There are good examples in all sectors of schools and other organisations, including libraries, which do encourage young people to read. Mostly, however, the efforts made in this area are neither sufficiently intensive nor sufficiently systematic. The Council for Culture and the Education Council are therefore calling for an offensive to stimulate and motivate young people to engage in deep reading. This must involve not only teachers from all sectors of education, but also parents, educational staff in childcare facilities, school media library officers, library staff and teaching assistants. There is a need for powerful collaboration between these actors, with a key role for central government as well.
The Council for Culture and the Education Council make three recommendations to create a strong infrastructure to stimulate reading motivation.
Pursue a powerful, cohesive policy on reading
Schools have an important task in promoting reading. However, they must not be left to do this alone; boosting reading motivation must be a core policy focus for government, local authorities, schools and libraries acting together. Their mission is to develop provisions which encourage all pupils to engage in deep reading. This requires a powerful, structural policy as well as additional financial investments.
Schools have limited capacity to increase pupils’ reading motivation. It is therefore up to the government to provide generous, long-term funding to organisations which support schools. Local authorities are responsible for ensuring good library provision; this is a ‘chain service’ at regional level. Apart from libraries, there is also a role for organisations providing support services to schools and childcare facilities, as well as for parents, welfare organisations and other local players involved with children and adolescents.
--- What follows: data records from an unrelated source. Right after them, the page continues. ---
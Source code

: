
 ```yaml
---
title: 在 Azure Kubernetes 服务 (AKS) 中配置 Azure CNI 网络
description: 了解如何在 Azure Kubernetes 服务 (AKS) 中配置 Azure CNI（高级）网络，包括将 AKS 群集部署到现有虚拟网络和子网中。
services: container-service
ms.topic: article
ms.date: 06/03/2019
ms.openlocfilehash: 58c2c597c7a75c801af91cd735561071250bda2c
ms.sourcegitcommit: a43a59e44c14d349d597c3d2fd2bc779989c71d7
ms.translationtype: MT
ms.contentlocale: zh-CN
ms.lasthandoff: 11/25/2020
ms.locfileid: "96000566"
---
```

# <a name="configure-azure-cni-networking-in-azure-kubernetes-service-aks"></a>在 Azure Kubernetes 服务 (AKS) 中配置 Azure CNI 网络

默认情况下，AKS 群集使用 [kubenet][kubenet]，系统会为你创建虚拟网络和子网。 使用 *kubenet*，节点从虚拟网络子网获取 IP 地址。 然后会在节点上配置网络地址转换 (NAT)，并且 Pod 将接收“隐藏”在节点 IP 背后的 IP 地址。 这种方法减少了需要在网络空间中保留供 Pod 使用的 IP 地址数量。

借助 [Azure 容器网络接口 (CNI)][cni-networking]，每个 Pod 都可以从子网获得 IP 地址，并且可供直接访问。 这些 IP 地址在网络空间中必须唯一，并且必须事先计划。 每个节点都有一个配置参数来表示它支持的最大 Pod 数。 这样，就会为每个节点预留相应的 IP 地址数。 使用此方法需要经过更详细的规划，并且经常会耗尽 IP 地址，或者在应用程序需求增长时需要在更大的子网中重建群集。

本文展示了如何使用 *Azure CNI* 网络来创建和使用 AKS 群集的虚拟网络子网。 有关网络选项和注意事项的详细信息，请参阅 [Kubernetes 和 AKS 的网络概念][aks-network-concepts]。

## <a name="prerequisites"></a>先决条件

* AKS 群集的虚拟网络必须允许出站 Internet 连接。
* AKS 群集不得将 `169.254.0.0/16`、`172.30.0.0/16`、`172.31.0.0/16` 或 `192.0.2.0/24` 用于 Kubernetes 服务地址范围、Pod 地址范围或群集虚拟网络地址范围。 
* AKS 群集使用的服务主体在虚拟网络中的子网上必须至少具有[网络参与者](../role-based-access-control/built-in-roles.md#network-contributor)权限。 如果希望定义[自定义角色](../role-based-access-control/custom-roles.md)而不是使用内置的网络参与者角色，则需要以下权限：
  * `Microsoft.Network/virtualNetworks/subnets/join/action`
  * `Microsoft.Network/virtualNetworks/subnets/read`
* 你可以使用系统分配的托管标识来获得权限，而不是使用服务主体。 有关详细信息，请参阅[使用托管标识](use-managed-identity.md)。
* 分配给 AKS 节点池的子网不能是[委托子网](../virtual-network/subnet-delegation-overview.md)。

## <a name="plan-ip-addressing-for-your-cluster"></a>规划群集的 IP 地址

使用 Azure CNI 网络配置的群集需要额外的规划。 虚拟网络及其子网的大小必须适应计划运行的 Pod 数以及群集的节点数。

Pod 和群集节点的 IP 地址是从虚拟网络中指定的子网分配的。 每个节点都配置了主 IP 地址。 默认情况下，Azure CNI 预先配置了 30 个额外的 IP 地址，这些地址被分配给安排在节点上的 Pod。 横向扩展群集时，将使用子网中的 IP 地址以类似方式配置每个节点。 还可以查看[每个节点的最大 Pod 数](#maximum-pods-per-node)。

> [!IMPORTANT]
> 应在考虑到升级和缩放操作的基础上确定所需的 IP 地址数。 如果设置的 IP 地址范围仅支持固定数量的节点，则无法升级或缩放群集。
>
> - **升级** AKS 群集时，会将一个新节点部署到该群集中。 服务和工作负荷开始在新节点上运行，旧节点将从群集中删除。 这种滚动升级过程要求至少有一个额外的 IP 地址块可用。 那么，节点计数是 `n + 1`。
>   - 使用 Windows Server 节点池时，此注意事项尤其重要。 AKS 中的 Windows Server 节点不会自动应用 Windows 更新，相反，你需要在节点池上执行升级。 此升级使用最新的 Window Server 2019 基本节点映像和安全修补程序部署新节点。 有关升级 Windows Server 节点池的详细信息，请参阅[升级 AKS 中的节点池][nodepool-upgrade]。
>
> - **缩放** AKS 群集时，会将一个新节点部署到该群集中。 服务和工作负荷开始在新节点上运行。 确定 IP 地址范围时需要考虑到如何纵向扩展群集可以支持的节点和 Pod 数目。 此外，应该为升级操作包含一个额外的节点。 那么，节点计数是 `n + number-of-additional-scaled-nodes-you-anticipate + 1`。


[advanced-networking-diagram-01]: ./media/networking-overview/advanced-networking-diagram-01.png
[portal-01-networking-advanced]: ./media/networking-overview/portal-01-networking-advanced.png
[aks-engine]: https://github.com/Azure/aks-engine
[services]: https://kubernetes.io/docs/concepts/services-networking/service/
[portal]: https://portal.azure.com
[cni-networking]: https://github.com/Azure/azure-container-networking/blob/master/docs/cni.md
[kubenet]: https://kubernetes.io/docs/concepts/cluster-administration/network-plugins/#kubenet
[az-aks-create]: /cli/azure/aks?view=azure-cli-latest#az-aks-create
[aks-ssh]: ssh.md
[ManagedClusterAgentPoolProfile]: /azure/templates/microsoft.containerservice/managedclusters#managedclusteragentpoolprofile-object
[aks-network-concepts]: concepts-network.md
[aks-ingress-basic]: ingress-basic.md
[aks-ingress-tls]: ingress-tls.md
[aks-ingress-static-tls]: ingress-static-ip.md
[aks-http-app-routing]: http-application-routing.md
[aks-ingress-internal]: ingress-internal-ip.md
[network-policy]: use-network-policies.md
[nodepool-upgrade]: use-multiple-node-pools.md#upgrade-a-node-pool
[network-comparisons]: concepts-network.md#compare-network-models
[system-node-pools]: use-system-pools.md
Collaboration should be automatic and not dependent on individual initiatives.
Provide a rich array of reading material
The Councils calls for young people to be offered a rich array of reading material throughout their school careers, in the form of books and longer narrative texts, whether paper-based or digital. It is the task of publishers to provide a diverse range of reading material which meets the interests of young people from different backgrounds. The Dutch Foundation for Literature (Letterenfonds) has a role to play here, where necessary supported by the government.
Schools and supporting organisations could work together to ensure that there are sufficient incentives for young people to actually make use of the available reading material. An active campaign involving ‘reading ambassadors’ visiting the classroom could be useful here.
Establish a reading culture
Young people are more inclined to read when they are surrounded by a reading culture. A reading culture not only involves books, but also adults who act as reading promoters. The Council also advises schools to bring in reading specialists. To ensure the quality of these reading specialists and reading promoters, it is important that they are properly trained and given sufficient time to perform their tasks.